_Provided records_.

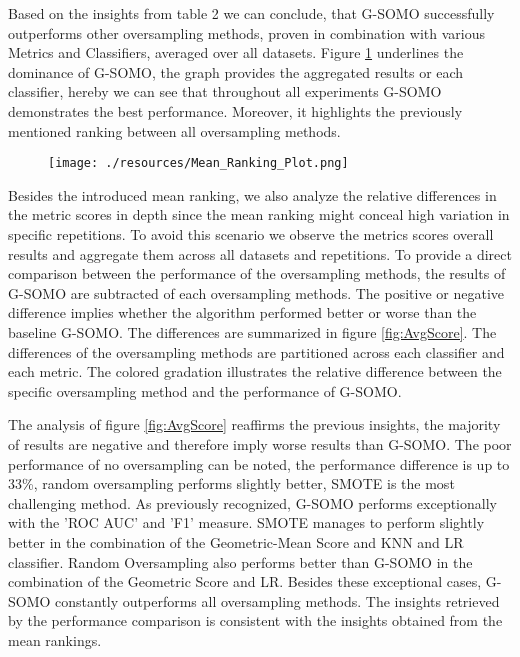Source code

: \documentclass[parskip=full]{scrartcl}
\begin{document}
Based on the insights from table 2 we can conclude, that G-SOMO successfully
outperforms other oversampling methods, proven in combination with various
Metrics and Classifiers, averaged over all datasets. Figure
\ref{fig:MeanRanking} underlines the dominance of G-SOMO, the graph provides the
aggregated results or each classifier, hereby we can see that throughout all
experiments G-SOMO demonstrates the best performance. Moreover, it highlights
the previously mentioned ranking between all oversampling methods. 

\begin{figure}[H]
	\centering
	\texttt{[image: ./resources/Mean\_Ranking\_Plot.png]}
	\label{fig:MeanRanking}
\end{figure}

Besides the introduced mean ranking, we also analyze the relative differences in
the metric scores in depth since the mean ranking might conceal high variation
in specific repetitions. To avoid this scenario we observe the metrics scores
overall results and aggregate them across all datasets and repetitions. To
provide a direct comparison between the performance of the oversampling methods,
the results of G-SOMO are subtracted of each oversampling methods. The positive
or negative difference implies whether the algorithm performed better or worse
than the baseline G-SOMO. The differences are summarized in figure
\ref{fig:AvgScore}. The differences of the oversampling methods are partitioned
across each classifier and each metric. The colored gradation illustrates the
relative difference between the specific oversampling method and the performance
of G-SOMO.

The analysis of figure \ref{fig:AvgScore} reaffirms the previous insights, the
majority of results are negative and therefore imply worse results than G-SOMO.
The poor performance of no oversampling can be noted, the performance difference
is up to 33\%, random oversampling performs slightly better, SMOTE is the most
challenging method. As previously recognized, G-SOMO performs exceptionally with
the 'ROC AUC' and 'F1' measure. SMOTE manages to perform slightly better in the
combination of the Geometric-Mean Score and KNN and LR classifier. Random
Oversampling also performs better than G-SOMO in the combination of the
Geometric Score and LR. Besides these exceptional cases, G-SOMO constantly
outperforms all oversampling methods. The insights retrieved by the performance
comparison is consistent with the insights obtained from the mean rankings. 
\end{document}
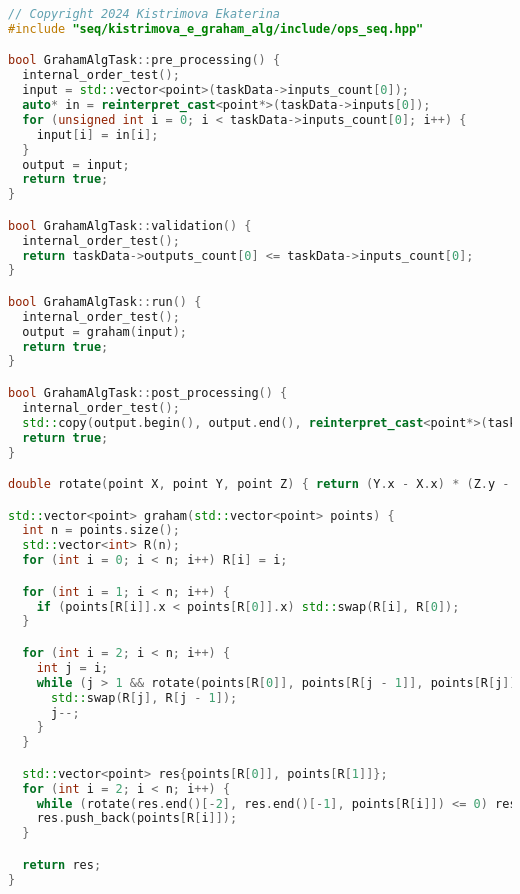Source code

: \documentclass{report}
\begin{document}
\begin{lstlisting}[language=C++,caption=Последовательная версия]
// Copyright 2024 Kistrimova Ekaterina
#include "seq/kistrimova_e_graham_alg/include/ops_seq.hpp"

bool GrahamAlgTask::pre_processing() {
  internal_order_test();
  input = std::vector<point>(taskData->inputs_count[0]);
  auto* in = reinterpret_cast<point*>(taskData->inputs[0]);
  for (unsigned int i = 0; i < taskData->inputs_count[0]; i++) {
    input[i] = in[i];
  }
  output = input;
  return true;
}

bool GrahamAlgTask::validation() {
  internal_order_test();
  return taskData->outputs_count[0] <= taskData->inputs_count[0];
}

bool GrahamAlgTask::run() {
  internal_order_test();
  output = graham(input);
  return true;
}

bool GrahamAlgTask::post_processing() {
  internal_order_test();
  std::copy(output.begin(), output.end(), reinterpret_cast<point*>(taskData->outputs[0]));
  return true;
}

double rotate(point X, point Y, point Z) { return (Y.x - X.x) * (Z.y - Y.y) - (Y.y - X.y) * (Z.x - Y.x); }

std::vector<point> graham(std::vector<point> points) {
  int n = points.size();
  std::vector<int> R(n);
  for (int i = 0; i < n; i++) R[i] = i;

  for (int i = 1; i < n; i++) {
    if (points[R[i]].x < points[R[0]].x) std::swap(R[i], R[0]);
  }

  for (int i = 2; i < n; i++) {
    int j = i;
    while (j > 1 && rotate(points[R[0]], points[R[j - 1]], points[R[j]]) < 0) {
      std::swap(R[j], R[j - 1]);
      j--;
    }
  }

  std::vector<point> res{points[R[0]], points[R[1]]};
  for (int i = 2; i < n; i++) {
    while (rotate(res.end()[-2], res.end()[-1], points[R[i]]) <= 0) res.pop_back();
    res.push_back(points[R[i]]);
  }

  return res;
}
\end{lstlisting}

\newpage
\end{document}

...

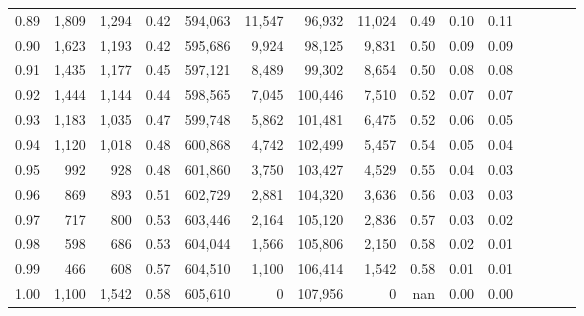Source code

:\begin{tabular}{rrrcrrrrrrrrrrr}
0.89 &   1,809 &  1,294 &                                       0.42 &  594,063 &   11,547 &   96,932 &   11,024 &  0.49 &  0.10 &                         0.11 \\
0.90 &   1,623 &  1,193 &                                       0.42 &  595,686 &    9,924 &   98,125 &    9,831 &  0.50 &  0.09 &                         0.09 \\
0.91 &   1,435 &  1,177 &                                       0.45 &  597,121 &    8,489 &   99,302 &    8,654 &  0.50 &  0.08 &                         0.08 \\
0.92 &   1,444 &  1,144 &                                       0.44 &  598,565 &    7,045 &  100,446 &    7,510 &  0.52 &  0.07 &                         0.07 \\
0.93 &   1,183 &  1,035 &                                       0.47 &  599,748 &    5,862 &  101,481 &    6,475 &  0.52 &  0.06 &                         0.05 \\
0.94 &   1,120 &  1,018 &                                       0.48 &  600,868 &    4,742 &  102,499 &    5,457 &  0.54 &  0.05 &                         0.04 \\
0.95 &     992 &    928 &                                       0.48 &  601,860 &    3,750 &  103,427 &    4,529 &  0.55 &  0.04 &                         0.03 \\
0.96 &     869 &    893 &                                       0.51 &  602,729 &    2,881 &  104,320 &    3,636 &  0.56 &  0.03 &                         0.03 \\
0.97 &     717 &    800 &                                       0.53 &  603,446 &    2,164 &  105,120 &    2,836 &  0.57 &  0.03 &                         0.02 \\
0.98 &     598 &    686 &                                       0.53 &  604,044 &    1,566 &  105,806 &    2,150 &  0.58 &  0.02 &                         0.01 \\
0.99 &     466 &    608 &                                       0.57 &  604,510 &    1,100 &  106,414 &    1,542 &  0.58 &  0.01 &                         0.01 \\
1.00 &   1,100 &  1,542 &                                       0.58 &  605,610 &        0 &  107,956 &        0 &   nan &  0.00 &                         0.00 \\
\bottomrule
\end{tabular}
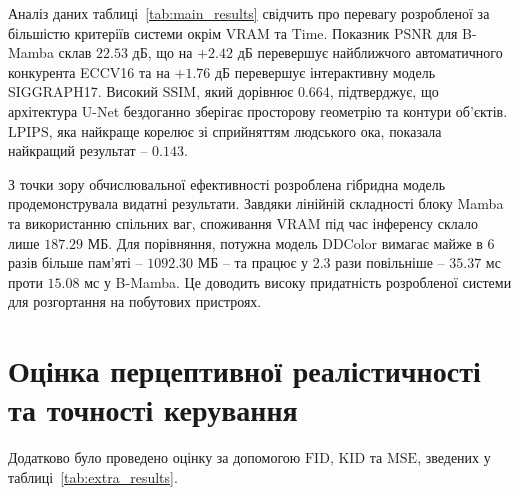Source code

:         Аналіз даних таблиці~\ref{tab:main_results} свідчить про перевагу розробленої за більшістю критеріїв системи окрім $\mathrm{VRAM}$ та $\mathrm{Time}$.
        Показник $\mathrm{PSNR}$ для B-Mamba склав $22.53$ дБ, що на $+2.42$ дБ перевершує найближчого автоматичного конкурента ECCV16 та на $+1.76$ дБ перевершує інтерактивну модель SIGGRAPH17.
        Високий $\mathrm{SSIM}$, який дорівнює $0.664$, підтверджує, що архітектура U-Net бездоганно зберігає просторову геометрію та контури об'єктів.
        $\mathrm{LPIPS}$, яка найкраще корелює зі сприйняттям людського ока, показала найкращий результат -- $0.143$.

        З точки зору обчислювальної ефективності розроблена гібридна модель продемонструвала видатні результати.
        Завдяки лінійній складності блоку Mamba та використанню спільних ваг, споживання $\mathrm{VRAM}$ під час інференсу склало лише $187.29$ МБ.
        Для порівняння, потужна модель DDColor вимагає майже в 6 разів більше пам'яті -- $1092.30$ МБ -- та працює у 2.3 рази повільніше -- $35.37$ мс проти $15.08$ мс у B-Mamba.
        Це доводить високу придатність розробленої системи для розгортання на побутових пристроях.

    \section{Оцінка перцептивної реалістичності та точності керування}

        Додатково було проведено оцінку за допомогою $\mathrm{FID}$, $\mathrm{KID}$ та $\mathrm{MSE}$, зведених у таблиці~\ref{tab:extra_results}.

--

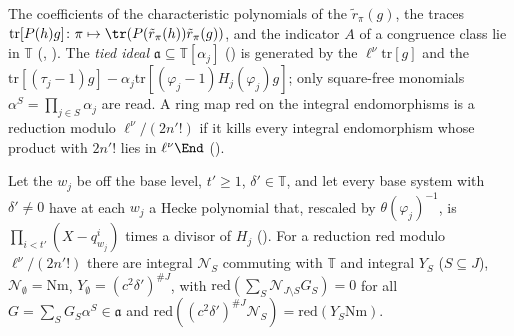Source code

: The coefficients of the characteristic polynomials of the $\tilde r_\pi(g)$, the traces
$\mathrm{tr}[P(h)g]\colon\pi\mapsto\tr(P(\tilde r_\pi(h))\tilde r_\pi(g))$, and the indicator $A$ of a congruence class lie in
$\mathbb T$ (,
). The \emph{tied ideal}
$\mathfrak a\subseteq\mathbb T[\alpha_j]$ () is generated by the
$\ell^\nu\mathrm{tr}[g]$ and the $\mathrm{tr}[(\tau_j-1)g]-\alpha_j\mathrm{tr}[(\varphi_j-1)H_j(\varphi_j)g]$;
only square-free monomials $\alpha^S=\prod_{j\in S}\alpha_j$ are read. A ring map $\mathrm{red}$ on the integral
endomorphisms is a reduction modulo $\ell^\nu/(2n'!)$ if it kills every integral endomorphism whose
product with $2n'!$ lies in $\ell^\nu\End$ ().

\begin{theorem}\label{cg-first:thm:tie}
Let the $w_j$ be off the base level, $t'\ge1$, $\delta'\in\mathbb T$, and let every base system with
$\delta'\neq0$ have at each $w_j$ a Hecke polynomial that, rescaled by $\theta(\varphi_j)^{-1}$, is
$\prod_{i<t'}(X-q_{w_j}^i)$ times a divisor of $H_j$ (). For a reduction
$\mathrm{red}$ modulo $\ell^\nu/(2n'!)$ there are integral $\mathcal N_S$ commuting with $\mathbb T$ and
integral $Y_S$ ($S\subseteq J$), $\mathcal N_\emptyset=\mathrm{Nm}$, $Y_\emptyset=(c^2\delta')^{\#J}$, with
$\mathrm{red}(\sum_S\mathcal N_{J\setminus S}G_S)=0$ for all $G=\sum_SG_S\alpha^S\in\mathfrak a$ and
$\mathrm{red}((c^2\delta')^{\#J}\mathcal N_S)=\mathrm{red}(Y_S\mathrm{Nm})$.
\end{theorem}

_How to complete this task_. In the records above, the line with "2024 Kistrimova Ekaterina" marks the start and the line with "auto* in = reinterpret_cast<point*>(taskData->inputs[0]);" marks the end; copy that stretch exactly, both lines included, and nothing else.

_Result for this exercise_.
// Copyright 2024 Kistrimova Ekaterina
#include "seq/kistrimova_e_graham_alg/include/ops_seq.hpp"

bool GrahamAlgTask::pre_processing() {
  internal_order_test();
  input = std::vector<point>(taskData->inputs_count[0]);
  auto* in = reinterpret_cast<point*>(taskData->inputs[0]);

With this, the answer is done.